Keine nervigen Must-have-Listen, keine schnellen Trends oder Fast-Fashion. Sondern eine Garderobe, in der fast alles zusammenpasst. Zehn Gedanken zu Richtung, Stil, Farben und Passform.

Eine zeitlose Garderobe entsteht nicht dadurch, dass man eine Liste mit zehn angeblichen must-haves abarbeitet und dann wild drauf los kauft. Schon gar nicht indem man jedem neuen Trend hinterherläuft.

Für mich geht es vielmehr darum, Kleidung zu besitzen, die wirklich zusammenpasst und von der man bestmöglich ein Leben lang etwas hat. Teile, die man gerne trägt, unterschiedlich kombinieren kann und bei denen man nicht jeden Morgen wieder vor dem Kleiderschrank steht und sich fragen muss was man heute anzieht.

Ich habe selbst lange genug Kleidung gekauft, weil mir ein einzelnes Outfit gefallen hat oder weil ich dachte, ein bestimmtes Teil unbedingt haben zu müssen. Das Problem: Am Ende hing vieles im Schrank, aber nur ein kleiner Teil davon wurde wirklich regelmäßig getragen.

Eine gute Garderobe beginnt deshalb für mich nicht mit dem nächsten wahllosen Einkauf. Sie beginnt mit einer Überlegung!

1. Erst die Richtung, dann die Kleidung

Bevor du dir Gedanken darüber machst, welches Hemd, welche Hose oder welche Jacke du kaufen solltest, solltest du wissen, wie du dich eigentlich kleiden möchtest. Nicht für einen besonderen Anlass, sondern an einem ganz normalen Tag der Woche. Stell dir folgende Fragen:

Welche Kleidung trägst du wirklich gerne? Wie sieht dein Alltag aus? Möchtest du eher klassisch, sportlich, elegant oder vielleicht irgendwo dazwischen auftreten?

Ich persönlich mag klassische Herrenmode, möchte aber nicht jeden Tag aussehen, als wäre ich auf dem Weg zu einer Hochzeit oder einem Geschäftstermin (auch wenn ich Anzüge liebe). Eine Stoffhose mit einem guten Hemd, ein Poloshirt mit Loafern oder ein Sakko, das auch mit Jeans funktioniert, genau dort liegt für mich die Balance.

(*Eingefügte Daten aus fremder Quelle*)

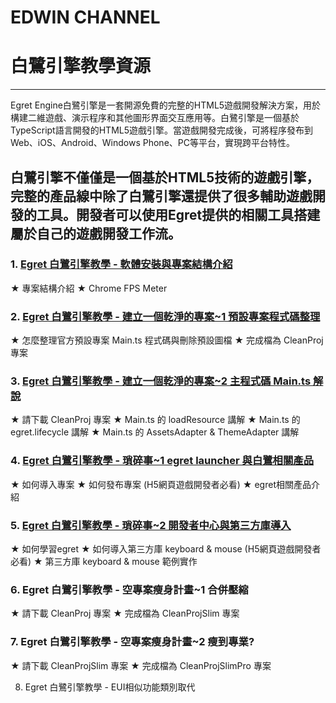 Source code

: EDWIN CHANNEL
==================
# 白鷺引擎教學資源

-----------------------------------------------------------
Egret Engine白鷺引擎是一套開源免費的完整的HTML5遊戲開發解決方案，用於構建二維遊戲、演示程序和其他圖形界面交互應用等。白鷺引擎是一個基於TypeScript語言開發的HTML5遊戲引擎。當遊戲開發完成後，可將程序發布到Web、iOS、Android、Windows Phone、PC等平台，實現跨平台特性。

白鷺引擎不僅僅是一個基於HTML5技術的遊戲引擎，完整的產品線中除了白鷺引擎還提供了很多輔助遊戲開發的工具。開發者可以使用Egret提供的相關工具搭建屬於自己的遊戲開發工作流。
-----------------------------------------------------------

### 1. [Egret 白鷺引擎教學 - 軟體安裝與專案結構介紹](https://www.youtube.com/watch?v=-SrDUz16YIs&list=PLblbeFJz5_8UOCQB8UV2OD9QcdYIKOKBg&index=1)
★ 專案結構介紹
★ Chrome FPS Meter

### 2. [Egret 白鷺引擎教學 - 建立一個乾淨的專案~1 預設專案程式碼整理](https://www.youtube.com/watch?v=-SrDUz16YIs&list=PLblbeFJz5_8UOCQB8UV2OD9QcdYIKOKBg&index=2)
★ 怎麼整理官方預設專案 Main.ts 程式碼與刪除預設圖檔
★ 完成檔為 CleanProj 專案

### 3. [Egret 白鷺引擎教學 - 建立一個乾淨的專案~2 主程式碼 Main.ts 解說](https://www.youtube.com/watch?v=-SrDUz16YIs&list=PLblbeFJz5_8UOCQB8UV2OD9QcdYIKOKBg&index=3)
★ 請下載 CleanProj 專案
★ Main.ts 的 loadResource 講解
★ Main.ts 的 egret.lifecycle 講解
★ Main.ts 的 AssetsAdapter & ThemeAdapter 講解

### 4. [Egret 白鷺引擎教學 - 瑣碎事~1 egret launcher 與白鷺相關產品](https://www.youtube.com/watch?v=-VHeJmgeokI&list=PLblbeFJz5_8UOCQB8UV2OD9QcdYIKOKBg&index=4)
★ 如何導入專案
★ 如何發布專案 (H5網頁遊戲開發者必看)
★ egret相關產品介紹

### 5. [Egret 白鷺引擎教學 - 瑣碎事~2 開發者中心與第三方庫導入](https://www.youtube.com/watch?v=-VHeJmgeokI&list=PLblbeFJz5_8UOCQB8UV2OD9QcdYIKOKBg&index=5)
★ 如何學習egret
★ 如何導入第三方庫 keyboard & mouse  (H5網頁遊戲開發者必看)
★ 第三方庫 keyboard & mouse 範例實作

### 6. Egret 白鷺引擎教學 - 空專案瘦身計畫~1 合併壓縮
★ 請下載 CleanProj 專案
★ 完成檔為 CleanProjSlim 專案

### 7. Egret 白鷺引擎教學 - 空專案瘦身計畫~2 瘦到專業?
★ 請下載 CleanProjSlim 專案
★ 完成檔為 CleanProjSlimPro 專案

8. Egret 白鷺引擎教學 - EUI相似功能類別取代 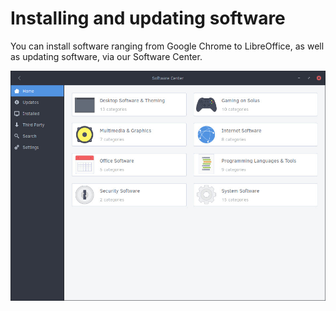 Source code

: # Installing and updating software

You can install software ranging from Google Chrome to LibreOffice, as well as updating software, via our Software Center.

![Software Center](images/solus-sc.jpg) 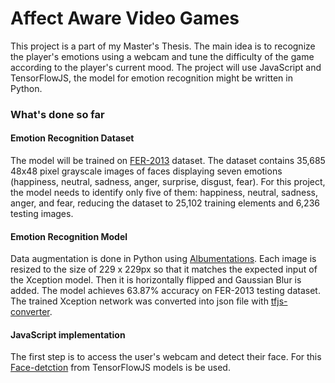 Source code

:# Affect Aware Video Games

This project is a part of my Master's Thesis. The main idea is to recognize the player's emotions using a webcam and tune the difficulty of the game according to the player's current mood. The project will use JavaScript and TensorFlowJS, the model for emotion recognition might be written in Python.

### What's done so far

#### Emotion Recognition Dataset
The model will be trained on [FER-2013](https://www.kaggle.com/datasets/ananthu017/emotion-detection-fer) dataset. The dataset contains 35,685 48x48 pixel grayscale images of faces displaying seven emotions (happiness, neutral, sadness, anger, surprise, disgust, fear). For this project, the model needs to identify only five of them: happiness, neutral, sadness, anger, and fear, reducing the dataset to 25,102 training elements and 6,236 testing images.

#### Emotion Recognition Model
Data augmentation is done in Python using [Albumentations](https://github.com/albumentations-team/albumentations/activity). 
Each image is resized to the size of 229 x 229px so that it matches the expected input of the Xception model. Then it is horizontally flipped and Gaussian Blur is added.
The model achieves 63.87% accuracy on FER-2013 testing dataset. 
The trained Xception network was converted into json file with [tfjs-converter](https://github.com/tensorflow/tfjs/tree/master/tfjs-converter).

#### JavaScript implementation
The first step is to access the user's webcam and detect their face. For this [Face-detction](https://github.com/tensorflow/tfjs-models/tree/master/face-detection) from TensorFlowJS models is be used.
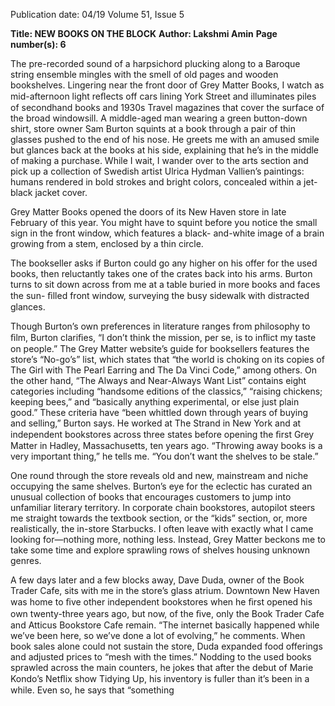 Publication date: 04/19
Volume 51, Issue 5

**Title: NEW BOOKS ON THE BLOCK**
**Author: Lakshmi Amin**
**Page number(s): 6**

The 
pre-recorded 
sound 
of 
a 
harpsichord plucking along to a Baroque 
string ensemble mingles with the smell 
of old pages and wooden bookshelves. Lingering 
near the front door of Grey Matter Books, I watch 
as mid-afternoon light reﬂects off cars lining 
York Street and illuminates piles of secondhand 
books and 1930s Travel magazines that cover the 
surface of the broad windowsill. A middle-aged 
man wearing a green button-down shirt, store 
owner Sam Burton squints at a book through a 
pair of thin glasses pushed to the end of his nose. 
He greets me with an amused smile but glances 
back at the books at his side, explaining that he’s 
in the middle of making a purchase. While I 
wait, I wander over to the arts section and pick 
up a collection of Swedish artist Ulrica Hydman 
Vallien’s paintings: humans rendered in bold 
strokes and bright colors, concealed within a jet-
black jacket cover.

Grey Matter Books opened the doors of its New 
Haven store in late February of this year. You 
might have to squint before you notice the small 
sign in the front window, which features a black-
and-white image of a brain growing from a stem, 
enclosed by a thin circle. 

The bookseller asks if Burton could go any 
higher on his offer for the used books, then 
reluctantly takes one of the crates back into his 
arms. Burton turns to sit down across from me at 
a table buried in more books and faces the sun-
ﬁlled front window, surveying the busy sidewalk 
with distracted glances. 

Though Burton’s own preferences in literature 
ranges from philosophy to ﬁlm, Burton clariﬁes, 
“I don’t think the mission, per se, is to inﬂict my 
taste on people.” The Grey Matter website’s guide 
for booksellers features the store’s “No-go’s” list, 
which states that “the world is choking on its 
copies of The Girl with The Pearl Earring and The 
Da Vinci Code,” among others. On the other hand, 
“The Always and Near-Always Want List” contains 
eight categories including “handsome editions of 
the classics,” “raising chickens; keeping bees,” 
and “basically anything experimental, or else just 
plain good.” These criteria have “been whittled 
down through years of buying and selling,” Burton 
says. He worked at The Strand in New York and 
at independent bookstores across three states 
before opening the ﬁrst Grey Matter in Hadley, 
Massachusetts, ten years ago. “Throwing away 
books is a very important thing,” he tells me. “You 
don’t want the shelves to be stale.”

One round through the store reveals old and 
new, mainstream and niche occupying the same 
shelves. Burton’s eye for the eclectic has curated 
an unusual collection of books that encourages 
customers to jump into unfamiliar literary 
territory. In corporate chain bookstores, autopilot 
steers me straight towards the textbook section, 
or the “kids” section, or, more realistically, the 
in-store Starbucks. I often leave with exactly 
what I came looking for—nothing more, nothing 
less. Instead, Grey Matter beckons me to take 
some time and explore sprawling rows of shelves 
housing unknown genres.

A few days later and a few blocks away, Dave 
Duda, owner of the Book Trader Cafe, sits with me 
in the store’s glass atrium. Downtown New Haven 
was home to ﬁve other independent bookstores 
when he ﬁrst opened his own twenty-three years 
ago, but now, of the ﬁve, only the Book Trader 
Cafe and Atticus Bookstore Cafe remain. “The 
internet basically happened while we’ve been here, 
so we’ve done a lot of evolving,” he comments. 
When book sales alone could not sustain the 
store, Duda expanded food offerings and adjusted 
prices to “mesh with the times.” Nodding to the 
used books sprawled across the main counters, he 
jokes that after the debut of Marie Kondo’s Netﬂix 
show Tidying Up, his inventory is fuller than it’s 
been in a while. Even so, he says that “something
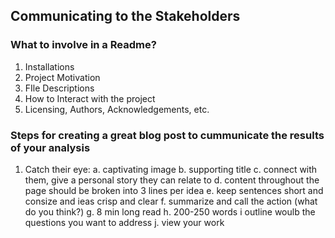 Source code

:
## Communicating to the Stakeholders

### What to involve in a Readme?

  1. Installations
  2. Project Motivation
  3. FIle Descriptions
  4. How to Interact with the project
  5. Licensing, Authors, Acknowledgements, etc.
  
### Steps for creating a great blog post to cummunicate the results of your analysis

  1. Catch their eye: 
      a. captivating image
      b. supporting title
      c. connect with them, give a personal story they can relate to
      d. content throughout the page should be broken into 3 lines per idea
      e. keep sentences short and consize and ieas crisp and clear
      f. summarize and call the action (what do you think?)
      g. 8 min long read
      h. 200-250 words
      i outline woulb the questions you want to address
      j. view your work
      
      


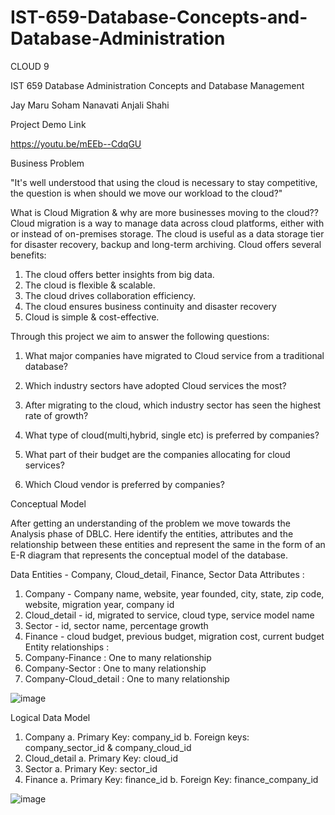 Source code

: # IST-659-Database-Concepts-and-Database-Administration

CLOUD 9 

 
IST 659 Database Administration Concepts and Database Management
 
Jay Maru
Soham Nanavati
Anjali Shahi

Project Demo Link

https://youtu.be/mEEb--CdqGU


Business Problem
 
 
"It's well understood that using the cloud is necessary to stay competitive, the question is when should we move our workload to the cloud?" 

What is Cloud Migration & why are more businesses moving to the cloud??
Cloud migration is a way to manage data across cloud platforms, either with or instead of on-premises storage. The cloud is useful as a data storage tier for disaster recovery, backup and long-term archiving. Cloud offers several benefits:

1. The cloud offers better insights from big data.
2. The cloud is flexible & scalable.
3. The cloud drives collaboration efficiency.
4. The cloud ensures business continuity and disaster recovery
5. Cloud is simple & cost-effective.

Through this project we aim to answer the following questions:

1. What major companies have migrated to Cloud service from a traditional database?

2. Which industry sectors have adopted Cloud services the most?

3. After migrating to the cloud, which industry sector has seen the highest rate of growth?

4. What type of cloud(multi,hybrid, single etc) is preferred by companies?

5. What part of their budget are the companies allocating for cloud services?

6. Which Cloud vendor is preferred by companies? 
 

Conceptual Model
 
 
After getting an understanding of the problem we move towards the Analysis phase of DBLC. Here identify the entities, attributes and the relationship between these entities and represent the same in the form of an E-R diagram that represents the conceptual model of the database.

Data Entities -  Company, Cloud_detail, Finance, Sector
Data Attributes :
1.	Company - Company name, website, year founded, city, state, zip code, website, migration year, company id 
2.	Cloud_detail - id, migrated to service, cloud type, service model name
3.	Sector - id, sector name, percentage growth
4.	Finance - cloud budget, previous budget, migration cost, current budget
Entity relationships :
1.	Company-Finance  : One to many relationship
2.	Company-Sector : One to many relationship
3.	Company-Cloud_detail : One to many relationship


![image](https://user-images.githubusercontent.com/37181092/196719211-4315a72b-d033-4046-9e97-8ccafaeeaeb6.png)


Logical Data Model
 

1.	Company
  a.	Primary Key: company_id
  b.	Foreign keys: company_sector_id & company_cloud_id
2.	Cloud_detail
  a.	Primary Key: cloud_id
3.	Sector
  a.	Primary Key: sector_id
4.	Finance
  a.	Primary Key: finance_id
  b.	Foreign Key: finance_company_id  
  
![image](https://user-images.githubusercontent.com/37181092/196719324-068e0396-9c43-496a-bab9-8a9191c0fecf.png)






 
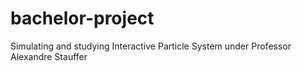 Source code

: # bachelor-project
Simulating and studying Interactive Particle System under Professor Alexandre Stauffer

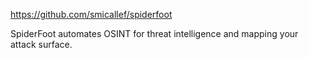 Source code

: <https://github.com/smicallef/spiderfoot>

SpiderFoot automates OSINT for threat intelligence and mapping your attack surface.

Deine Garderobe sollte zu deinem echten Leben passen. Sonst baust du keinen persönlichen Stil auf, sondern nur eine Sammlung schöner Einzelteile die am Ende nicht wirklich zusammen passen.

2. Eine klare Farbpalette ist ein Muss

Der nächste Schritt ist für mich die Farbwelt. Eine zeitlose Garderobe muss nicht nur aus Beige, Navy und Weiß bestehen. Aber je besser deine Farben miteinander funktionieren, desto mehr Kombinationen bekommst du aus weniger Kleidungsstücken und genau das wollen wir ja erreichen.

Ich würde immer mit einigen neutralen Grundfarben beginnen. Zum Beispiel: Navy, Grau, Beige, Braun, Weiß und Hellblau. Das bedeutet nicht, dass jede Garderobe gleich aussehen muss. Dezente Grüntöne, Bordeaux oder andere Farben können genauso dazugehören. Entscheidend ist nur, dass du nicht jedes Teil isoliert betrachtest.

Die Frage beim Kauf ist nicht nur: Gefällt mir dieses Teil? Sondern: Kann ich es mit mehreren Dingen kombinieren, die ich bereits besitze und passt es farblich zu den Kleidungsstücke die im Schrank hängen? Genau dieser kleine Unterschied kann verhindern, dass der Kleiderschrank immer voller wird, während man trotzdem das Gefühl hat, nichts zum Anziehen zu haben.

3. Beginne mit den Hosen

Viele beginnen beim Aufbau einer Garderobe mit Hemden, T-Shirts oder Jacken. Ich würde heute anders vorgehen. Ich würde mit den Hosen anfangen.

Warum fragst du dich? Weil sie einen großen Einfluss darauf haben, wie ein komplettes Outfit wirkt. Dieselbe Jacke und dasselbe Hemd können mit Jeans völlig anders aussehen als mit einer beigen Stoffhose oder einer grauen Wollhose.

Für eine zeitlose Garderobe braucht es dabei keine zehn verschiedenen Modelle. Eine gut sitzende Stoffhose in Beige, eine in Grau oder Navy und eine gute Jeans können bereits eine starke Basis für viele Outfits bilden.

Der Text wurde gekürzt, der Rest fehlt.